### Instructions to follow
Tally the lines of the records that contain the string "distribution", then give the total and nothing more.

### Stored data
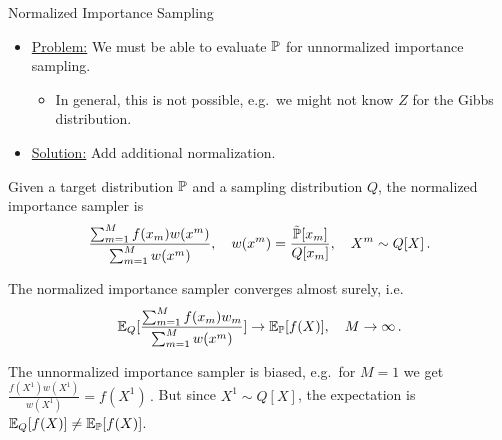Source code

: \begin{frame}{Normalized Importance Sampling}
\begin{itemize}
    \item \underline{Problem:} We must be able to evaluate $\Pb$ for unnormalized importance sampling.
    \begin{itemize}
        \item In general, this is not possible, e.g.\ we might not know $Z$ for the Gibbs distribution.
    \end{itemize}
\item \underline{Solution:} Add additional normalization.
\end{itemize}
\pause
\begin{definition}
   Given a target distribution $\Pb$ and a sampling distribution $Q$, the normalized importance sampler is 
   \begin{equation}
\frac{\sum_{m=1}^M f(x_m) w(x^m)}{\sum_{m=1}^M w(x^m)}, \quad w(x^m) = \frac{\tilde{\Pb}[x_m]}{Q[x_m]}, \quad X^m \sim Q[X]\,.
   \end{equation}
\end{definition}
\pause
\begin{proposition}
    The normalized importance sampler converges almost surely, i.e.
    \begin{equation}
\E_{Q}[\frac{\sum_{m=1}^M f(x_m) w_m}{\sum_{m=1}^M w(x^m)}] \rightarrow \E_{\Pb}[f(X)],\quad M \rightarrow \infty\,.
    \end{equation}
\end{proposition}
\pause
\begin{remark}
The unnormalized importance sampler is biased, e.g.\ for $M = 1$ we get
    $\frac{f(X^1) w(X^1)}{w(X^1)} = f(X^1)\,.$
But since $X^1 \sim Q[X]$, the expectation is $\E_{Q}[f(X)] \neq \E_{\Pb}[f(X)]$.
\end{remark}
\end{frame}

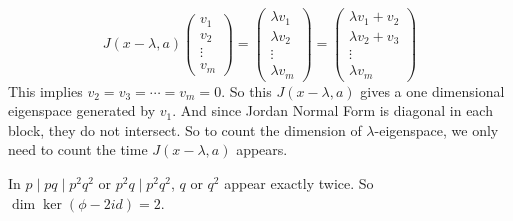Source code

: \documentclass[a4paper, 12pt]{article}
\begin{document}
\begin{solution}
\begin{enumerate}[(a)]
\begin{claimproof}
\[J(x-\lambda,a)\begin{pmatrix}
	v_1\\ 
	v_2\\ 
	\vdots\\ 
	v_m
\end{pmatrix}=\begin{pmatrix}
	\lambda v_1\\ 
	\lambda v_2\\ 
	\vdots\\ 
	\lambda v_m
\end{pmatrix}=\begin{pmatrix}
	\lambda v_1+v_2\\ 
	\lambda v_2+v_3\\ 
	\vdots\\ 
	\lambda v_m
\end{pmatrix}\]
This implies \(v_2=v_3=\cdots=v_m=0\). So this \(J(x-\lambda,a)\) gives a one dimensional eigenspace generated by \(v_1\). And since Jordan Normal Form is diagonal in each block, they do not intersect. So to count 
the dimension of \(\lambda\)-eigenspace, we only need to count the time \(J(x-\lambda,a)\) appears. 
\end{claimproof}

In \(p\mid pq\mid p^2q^2\) or \(p^2q\mid p^2q^2\), \(q\) or \(q^2\) appear exactly twice. So \(\dim \ker (\phi-2id)=2\).
\end{enumerate} 
\end{solution}
\end{document}
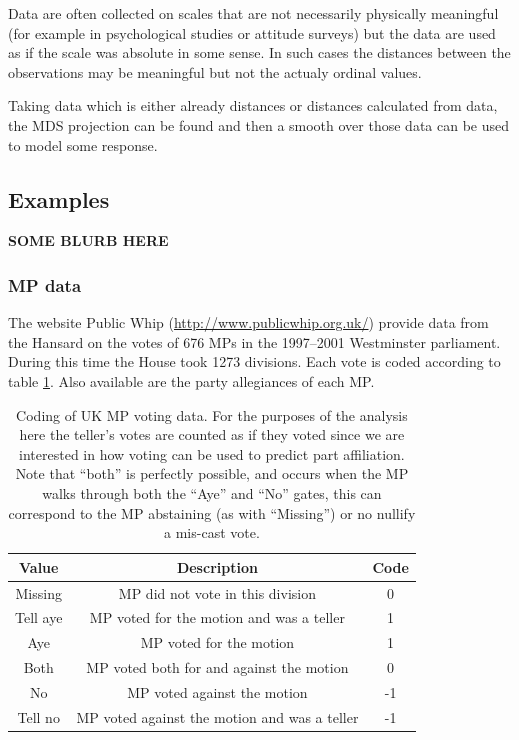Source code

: Data are often collected on scales that are not necessarily physically meaningful (for example in psychological studies or attitude surveys) but the data are used as if the scale was absolute in some sense. In such cases the distances between the observations may be meaningful but not the actualy ordinal values.

Taking data which is either already distances or distances calculated from data, the MDS projection can be found and then a smooth over those data can be used to model some response.



%
\subsection{Examples}

\textbf{SOME BLURB HERE}


\subsubsection{MP data}


The website Public Whip (\url{http://www.publicwhip.org.uk/}) provide data from the Hansard on the votes of 676 MPs in the 1997--2001 Westminster parliament. During this time the House took 1273 divisions. Each vote is coded according to table \ref{voting-code}. Also available are the party allegiances of each MP. 


\begin{table}  
\begin{centering}
\begin{tabular}{ccc}
    Value & Description & Code \\ 
    \hline
    Missing & MP did not vote in this division & 0 \\ 
    Tell aye & MP voted for the motion and was a teller & 1 \\ 
    Aye & MP voted for the motion & 1 \\ 
    Both & MP voted both for  and against the motion & 0 \\ 
    No & MP voted against the motion & -1 \\ 
    Tell no & MP voted against the motion and was a teller & -1 \\ 
  \end{tabular}
\caption{Coding of UK MP voting data. For the purposes of the analysis here the teller's votes are counted as if they voted since we are interested in how voting can be used to predict part affiliation. Note that ``both'' is perfectly possible, and occurs when the MP walks through both the ``Aye'' and ``No'' gates, this can correspond to the MP abstaining (as with ``Missing'') or no nullify a mis-cast vote.}
\end{centering}
\label{voting-code}
\end{table}


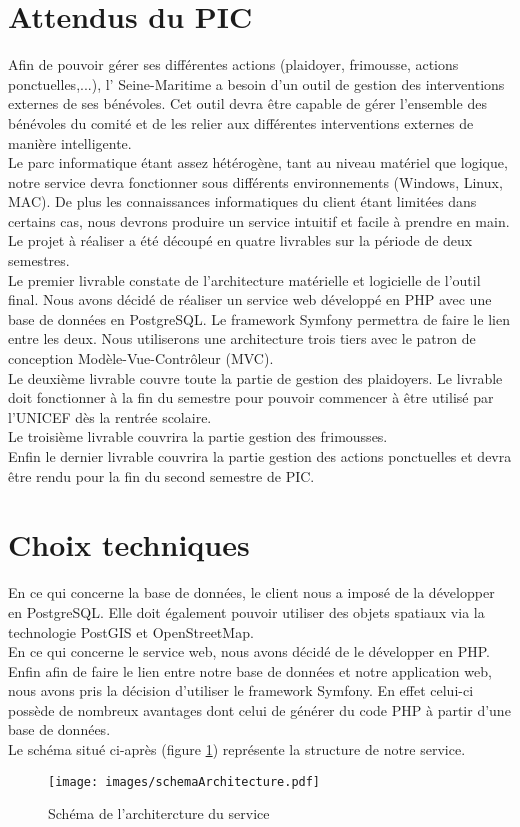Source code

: \documentclass[asi]{picInsa}
\begin{document}
\section{Attendus du PIC}
Afin de pouvoir gérer ses différentes actions (plaidoyer, frimousse, actions ponctuelles,...), l'\nomClient{} Seine-Maritime a besoin d'un outil de gestion des interventions externes de ses bénévoles. Cet outil devra être capable de gérer l'ensemble des bénévoles du comité et de les relier aux différentes interventions externes de manière intelligente.\\
Le parc informatique étant assez hétérogène, tant au niveau matériel que logique, notre service devra fonctionner sous différents environnements (Windows, Linux, MAC). De plus les connaissances informatiques du client étant limitées dans certains cas, nous devrons produire un service intuitif et facile à prendre en main.\\
Le projet à réaliser a été découpé en quatre livrables sur la période de deux semestres.\\
Le premier livrable constate de l'architecture matérielle et logicielle de l'outil final. Nous avons décidé de réaliser un service web développé en PHP avec une base de données en PostgreSQL. Le framework Symfony permettra de faire le lien entre les deux. Nous utiliserons une architecture trois tiers avec le patron de conception Modèle-Vue-Contrôleur (MVC).\\
Le deuxième livrable couvre toute la partie de gestion des plaidoyers. Le livrable doit fonctionner à la fin du semestre pour pouvoir commencer à être utilisé par l'UNICEF dès la rentrée scolaire.\\
Le troisième livrable couvrira la partie gestion des frimousses.\\
Enfin le dernier livrable couvrira la partie gestion des actions ponctuelles et devra être rendu pour la fin du second semestre de PIC.



\section{Choix techniques}
En ce qui concerne la base de données, le client nous a imposé de la développer en PostgreSQL. Elle doit également pouvoir utiliser des objets spatiaux via la technologie PostGIS et OpenStreetMap.\\
En ce qui concerne le service web, nous avons décidé de le développer en PHP.\\
Enfin afin de faire le lien entre notre base de données et notre application web, nous avons pris la décision d'utiliser le framework Symfony. En effet celui-ci possède de nombreux avantages dont celui de générer du code PHP à partir d'une base de données.\\
Le schéma situé ci-après (figure \ref{schéma}) représente la structure de notre service.
\begin{figure}[!h]
	\begin{center}
	\texttt{[image: images/schemaArchitecture.pdf]}
	\label{schéma}
	\caption{Schéma de l'architercture du service}
	\end{center}
\end{figure}
\end{document}
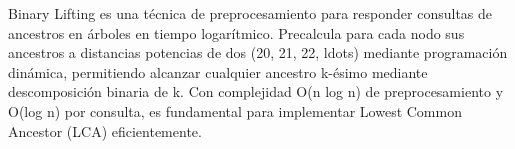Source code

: \markdownRendererDocumentBegin
\markdownRendererSectionBegin
{}\markdownRendererInterblockSeparator
{}Binary Lifting es una técnica de preprocesamiento para responder consultas de ancestros en árboles en tiempo logarítmico. Precalcula para cada nodo sus ancestros a distancias potencias de dos (\markdownRendererDollarSign{}2\markdownRendererCircumflex{}\markdownRendererLeftBrace{}0\markdownRendererRightBrace{}\markdownRendererDollarSign{}, \markdownRendererDollarSign{}2\markdownRendererCircumflex{}\markdownRendererLeftBrace{}1\markdownRendererRightBrace{}\markdownRendererDollarSign{}, \markdownRendererDollarSign{}2\markdownRendererCircumflex{}\markdownRendererLeftBrace{}2\markdownRendererRightBrace{}\markdownRendererDollarSign{}, \markdownRendererBackslash{}ldots) mediante programación dinámica, permitiendo alcanzar cualquier ancestro k-ésimo mediante descomposición binaria de k. Con complejidad \markdownRendererDollarSign{}O(n \markdownRendererBackslash{}log n)\markdownRendererDollarSign{} de preprocesamiento y \markdownRendererDollarSign{}O(\markdownRendererBackslash{}log n)\markdownRendererDollarSign{} por consulta, es fundamental para implementar Lowest Common Ancestor (LCA) eficientemente.\markdownRendererInterblockSeparator
{}
\markdownRendererSectionEnd \markdownRendererDocumentEnd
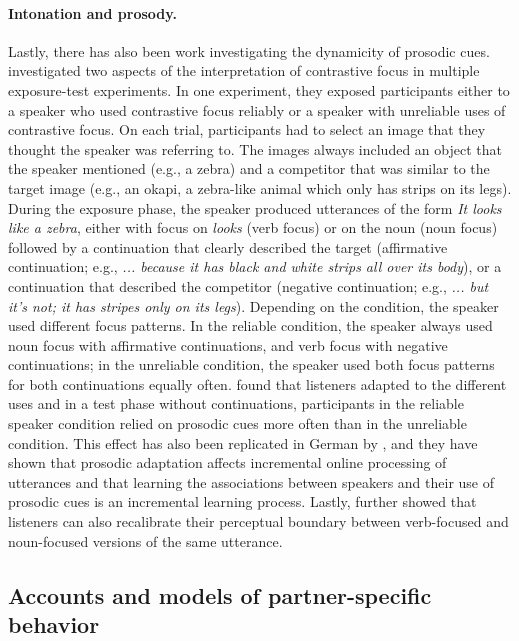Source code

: \paragraph{Intonation and prosody.} Lastly, there has also been work investigating the dynamicity of prosodic cues. 
\textcite{Kurumada2012} investigated two aspects of the interpretation of contrastive focus in multiple exposure-test experiments. 
In one experiment, they exposed participants either to a speaker who used contrastive focus reliably or a speaker with unreliable
uses of contrastive focus. On each trial, participants had to select an image that they thought the speaker was referring to. The images
always included an object that the speaker mentioned (e.g., a zebra) and a competitor that was similar to the target image (e.g., an okapi,
a zebra-like animal which only has strips on its legs). During the exposure phase, the speaker produced utterances of the form \textit{It looks like a zebra}, either
with focus on \textit{looks} (verb focus) or on the noun (noun focus) followed by a continuation that clearly described the target (affirmative continuation; e.g., \textit{... because it has black and white strips all over its body}),
or a continuation that described the competitor (negative continuation; e.g., \textit{... but it's not; it has stripes only on its legs}). Depending on the condition, 
the speaker used different focus patterns. In the reliable condition, the speaker always used noun focus with affirmative continuations, and verb focus with
negative continuations; in the unreliable condition, the speaker used both focus patterns for both continuations equally often. \textcite{Kurumada2012} found
that listeners adapted to the different uses and in a test phase without continuations, participants in the reliable speaker condition relied on prosodic cues more
often than in the unreliable condition. This effect has also been replicated in German by \textcite{Roettger2019}, and they have shown that prosodic adaptation
affects incremental online processing of utterances and that learning the associations between speakers and their use of prosodic cues is an incremental learning process.
Lastly, \textcite{Kurumada2012} further showed that listeners can also recalibrate their perceptual boundary between verb-focused and noun-focused
versions of the same utterance.

\subsection{Accounts and models of partner-specific behavior}


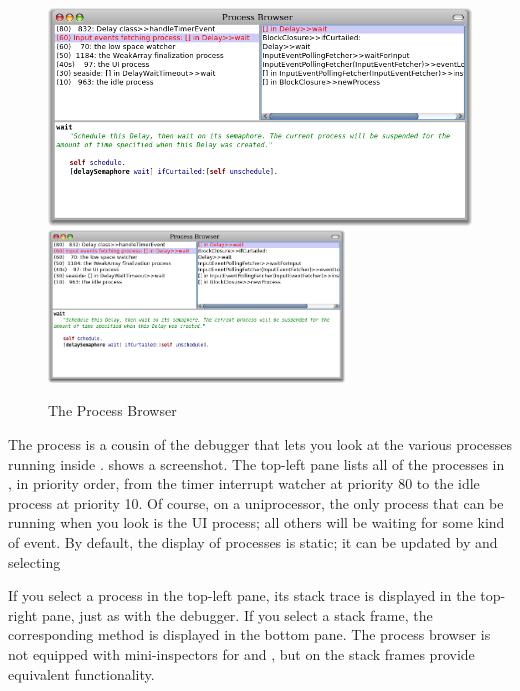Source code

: \documentclass[a4paper,10pt,twoside]{book}
\begin{document}
\begin{figure}[btp]
	\begin{center}
	\ifluluelse
		{\includegraphics[width=\textwidth]{processBrowser}}
		{\includegraphics[width=0.7\textwidth]{processBrowser}}
	\end{center}
	\caption{The Process Browser}
\end{figure}

The process  is a cousin of the debugger that lets you look at the various processes running inside \pharo.
 shows a screenshot.
The top-left pane lists all of the processes in \pharo, in priority order, from the timer interrupt watcher at priority 80 to the idle process at priority 10.
Of course, on a uniprocessor, the only process that can be running when you look is the UI process; all others will be waiting for some kind of event.
By default, the display of processes is static; it can be updated by  and selecting 

If you select a process in the top-left pane, its stack trace is displayed in the top-right pane, just as with the debugger.
If you select a stack frame, the corresponding method is displayed in the bottom pane.
The process browser is not equipped with mini-inspectors for \self and , but  on the stack frames provide equivalent functionality.
\end{document}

### Solved problem
2